When I worked in advertising we used to crack jokes about the models having eating disorders. I thought that if I laughed hard, and often, nobody would know my secret. For a long time I did not admit I was bulimic, even to myself, so I didn’t feel like a hypocrite. I was an easy going female who didn’t care about uncool subjects like her figure or food. This is how I made myself appear on the outside.
My busy career was a cool distraction. We created beautiful illusions with tricks and digital paintbrushes and I never considered my industry had affected me. I blamed my eating disorder on the boyfriend who dumped me when I was 12-years-old because I was too chubby. Or my wonderful Mum who taught me how to diet because she thought it might help, or university, where the idea started for me to engage in bulimic behaviors.
Oh no, I wasn’t a charlatan, I was a wreck, barely hanging on to the thinly veiled charade of my life.
At 30, after seeing blood in the toilet bowl, the charade crumbled. My smile—the one I used to please everyone else—could no longer mask my misery. I was a professional bulimic hiding from my fears and I had been hurting myself for over ten years. My career was storming ahead but my relationships were a mess. I was unreliable, secretive and I missed out so many things including my best friend’s 29th birthday because my behaviors kept me from being able to attend. Traveling with my partner had always been a dream but I did not want bulimia tagging along in my backpack. My life did not feel like mine, but that of an impostor and my body was screaming at me, in blood, to STOP.
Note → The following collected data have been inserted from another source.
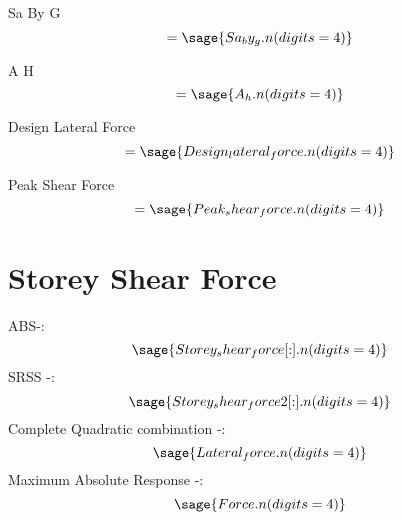 \documentclass[12pt]{report}
\begin{document}
Sa By G
\begin{equation}
	 [S_{{a}}]=\sage{Sa_by_g.n(digits=4)}
\end{equation}

A H
\begin{equation}
	[A_{{H}}]=\sage{A_h.n(digits=4)}
\end{equation}

Design Lateral Force
\begin{equation}
	[F]=\sage{Design_lateral_force.n(digits=4)}
\end{equation}

Peak Shear Force
\begin{equation}
	[V]=\sage{Peak_shear_force.n(digits=4)}
\end{equation}


\section{Storey Shear Force}
ABS-:
\begin{equation}
	\sage{Storey_shear_force[:].n(digits=4)}
\end{equation}
SRSS -:
\begin{equation}
	\sage{Storey_shear_force2[:].n(digits=4)}
\end{equation}
Complete Quadratic combination -:
\begin{equation}
	\sage{Lateral_force.n(digits=4)}
\end{equation}
Maximum Absolute Response -:
\begin{equation}
	\sage{Force.n(digits=4)}
\end{equation}
\end{document}
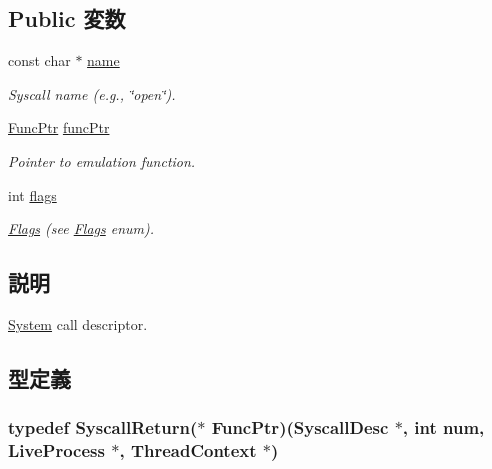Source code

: \subsection*{Public 変数}
\begin{DoxyCompactItemize}
\item 
const char $\ast$ \hyperlink{classSyscallDesc_a8f8f80d37794cde9472343e4487ba3eb}{name}
\begin{DoxyCompactList}\small\item\em Syscall name (e.g., \char`\"{}open\char`\"{}). \item\end{DoxyCompactList}\item 
\hyperlink{classSyscallDesc_a78a0bd5af3c5dd3fcd94f3d629b112ce}{FuncPtr} \hyperlink{classSyscallDesc_ac49878af22e8dd4a329010118f69eafa}{funcPtr}
\begin{DoxyCompactList}\small\item\em Pointer to emulation function. \item\end{DoxyCompactList}\item 
int \hyperlink{classSyscallDesc_ac8bf36fe0577cba66bccda3a6f7e80a4}{flags}
\begin{DoxyCompactList}\small\item\em \hyperlink{classFlags}{Flags} (see \hyperlink{classFlags}{Flags} enum). \item\end{DoxyCompactList}\end{DoxyCompactItemize}


\subsection{説明}
\hyperlink{classSystem}{System} call descriptor. 

\subsection{型定義}
\hypertarget{classSyscallDesc_a78a0bd5af3c5dd3fcd94f3d629b112ce}{
\subsubsection[{FuncPtr}]{\setlength{\rightskip}{0pt plus 5cm}typedef {\bf SyscallReturn}($\ast$ {\bf FuncPtr})({\bf SyscallDesc} $\ast$, int num, {\bf LiveProcess} $\ast$, {\bf ThreadContext} $\ast$)}}
\label{classSyscallDesc_a78a0bd5af3c5dd3fcd94f3d629b112ce}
I finally confessed to my closest friend. It was terrifying because we usually joked with each other; we didn’t let each other see our vulnerability. I was not prepared for the release I felt when I finally said the words I had feared for so long. I think I am bulimic. My shoulders caved with shame; I was suffering from the very thing I chastised. My best friend was amazing, listening without judgment and somehow she knew exactly what I needed—to know it was OK to ask for help. I will forever be grateful to her because she dialed the number for the New Zealand Eating Disorders Association.
Giving up was the hardest thing I have ever done because my bulimia—I called her Gertrude—did not want me to go. She was my secret best friend. I had this sense inside me, that was so small but I clung onto it, that there was a different life waiting for me. Like a seedling, I kept leaning towards that sense because it was full of light. I bought a Wallace and Gromit diary and began journaling—in code in case my partner found it—showed up for therapy and kept leaning in. Then one day I discovered one simple thing. All the love I had desperately been searching for in the wrong men, mountains of food and fast advertising, was in me. The more I let myself love me—imperfections and all—the more I felt like the woman I was meant to be.
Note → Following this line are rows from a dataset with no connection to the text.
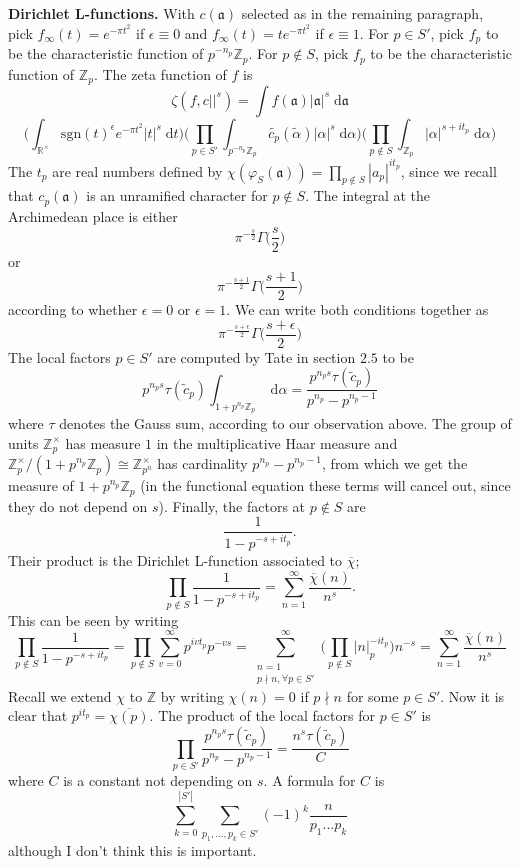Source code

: \documentclass[12pt, letterpaper, twoside]
{article}
\newcommand{\Z}{{\mathbb Z}} %
\newcommand{\R}{{\mathbb R}} %
\newcommand{\dd}[1]{\mathrm{d}#1} %
\newcommand{\aI}{{\mathfrak{a}}} %
\newcommand{\ol}{\overline}
\begin{document}
\textbf{Dirichlet L-functions.} With $c(\aI)$ selected as in the remaining
paragraph, pick $f_\infty(t) = e^{-\pi t^2}$ if $\epsilon \equiv 0$ and
$f_\infty(t) = te^{-\pi t^2}$ if $\epsilon \equiv 1$. For $p \in S'$, pick $f_p$
to be the characteristic function of $p^{-n_p}\Z_p$. For $p \not\in S$, pick
$f_p$ to be the characteristic function of $\Z_p$. The zeta function of $f$ is
\[\zeta(f, c||^s) = \int f(\aI)|\aI|^s \; \dd \aI\]
\[\bigg( \int_{\R^\times} \text{sgn}(t)^\epsilon e^{-\pi t^2} |t|^s \; \dd t
\bigg) \bigg( \prod_{p \in S'} \int_{p^{-n_p}\Z_p}
\tilde{c_p}(\tilde{\alpha})|\alpha|^s \; \dd \alpha\bigg) \bigg( \prod_{p
\not\in S} \int_{\Z_p} |\alpha|^{s + it_p} \; \dd \alpha \bigg)\] The $t_p$ are
real numbers defined by $\chi(\varphi_S(\aI)) = \prod_{p \not\in S}
|a_p|^{it_p}$, since we recall that $c_p(\aI)$ is an unramified character for $p
\not\in S$. The integral at the Archimedean place is either
\[\pi^{-\frac{s}{2}} \Gamma \bigg( \frac{s}{2} \bigg)\] or
\[\pi^{-\frac{s + 1}{2}} \Gamma \bigg( \frac{s + 1}{2}\bigg)\] according to
whether $\epsilon = 0$ or $\epsilon = 1$. We can write both conditions together
as 
\[\pi^{-\frac{s + \epsilon}{2}} \Gamma \bigg( \frac{s + \epsilon}{2} \bigg)\]
The local factors $p \in S'$ are computed by Tate in section $2.5$ to be
\[p^{n_ps} \tau(\tilde{c}_p) \int_{1 + p^{n_p}\Z_p} \; \dd \alpha =
\frac{p^{n_ps}\tau(\tilde{c}_p)}{p^{n_p} - p^{{n_p} - 1}}\] where $\tau$ denotes the
Gauss sum, according to our observation above. The group of units $\Z_p^\times$
has measure $1$ in the multiplicative Haar measure and $\Z_p^\times/(1 +
p^{n_p}\Z_p) \cong \Z_{p^n}^\times$ has cardinality $p^{n_p} - p^{n_p - 1}$,
from which we get the measure of $1 + p^{n_p}\Z_p$ (in the functional equation
these terms will cancel out, since they do not depend on $s$). Finally, the
factors at $p \not\in S$ are
\[\frac{1}{1 - p^{-s + it_p}}.\] Their product is the Dirichlet L-function
associated to $\ol{\chi}$;
\[\prod_{p \not\in S} \frac{1}{1 - p^{-s + it_p}} = \sum_{n = 1}^\infty
\frac{\ol{\chi}(n)}{n^{s}}.\] This can be seen by writing
\[\prod_{p \not\in S} \frac{1}{1 - p^{-s + it_p}} = \prod_{p \not\in S} \sum_{v
= 0}^\infty p^{ivt_p}p^{-vs} = \sum_{\substack{n = 1 \\ p \nmid n, \forall p \in
S'}}^\infty \bigg(\prod_{p \not\in S} |n|_p^{-it_p} \bigg)n^{-s} = \sum_{n =
1}^\infty \frac{\ol{\chi}(n)}{n^s}\] Recall we extend $\chi$ to $\Z$ by writing
$\chi(n) = 0$ if $p \nmid n$ for some $p \in S'$. Now it is clear that $p^{it_p}
= \ol{\chi(p)}$. The product of the local factors for $p \in S'$ is
\[\prod_{p \in S'} \frac{p^{n_ps}\tau(\tilde{c}_p)}{p^{n_p} - p^{n_p - 1}} =
\frac{n^s \tau(\tilde{c}_p)}{C}\] where $C$ is a constant not depending on $s$.
A formula for $C$ is 
\[\sum_{k = 0}^{|S'|} \sum_{p_1, ..., p_k \in S'}(-1)^k \frac{n}{p_1...p_k}\]
although I don't think this is important.
\end{document}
I don’t believe I developed bulimia because I was more preoccupied with body image than other girls my age. I do know that images in the media affected me as a teen but more importantly bulimia was a means to cope with feelings I did not know how to deal with: anger, hurt, loneliness, jealousy, fear, doubt. When I finally left advertising I felt so guilty about all the food and money I had wasted I went to Africa and became obsessed with hungry people. It was just as incongruous as a bulimic who worked in gluttonous advertising however it ignited compassion in me.
It has been 13 years since I saw blood in the toilet and most days I feel like it was a life-time ago that my afternoons were consumes with battling my bulimia. Now I genuinely care about food and that particularly uncool subject – loving myself. When I feel overwhelmed sometimes the eating disordered thoughts still try to sneak up on me, but now it is like an enormous neon sign telling me to STOP, listen, breath and wait. I try and figure out what is really bothering me and I have discovered greatness. My feelings are like little kids- all they want is to be heard; the more you ignore them the crazier everything gets, and I have learned to listen to my feelings.
All my madness, self-loathing and dark times both destroyed and created me. I will never be perfect but I accept that and no longer want to be. My eating disorder forced me to be more aware of myself and others and my real best friend tell me I am a much better friend now- but I tell her she’s only got herself to blame for that.
Every life has a wonderful story and I found the only way to make the heaviness and shame of my eating disorder lighter, was to talk and try and find jokes to lighten my spirits. As Karen Blixen, who wrote Out of Africa, once said, ‘All sorrows can be borne if we put them in a story.’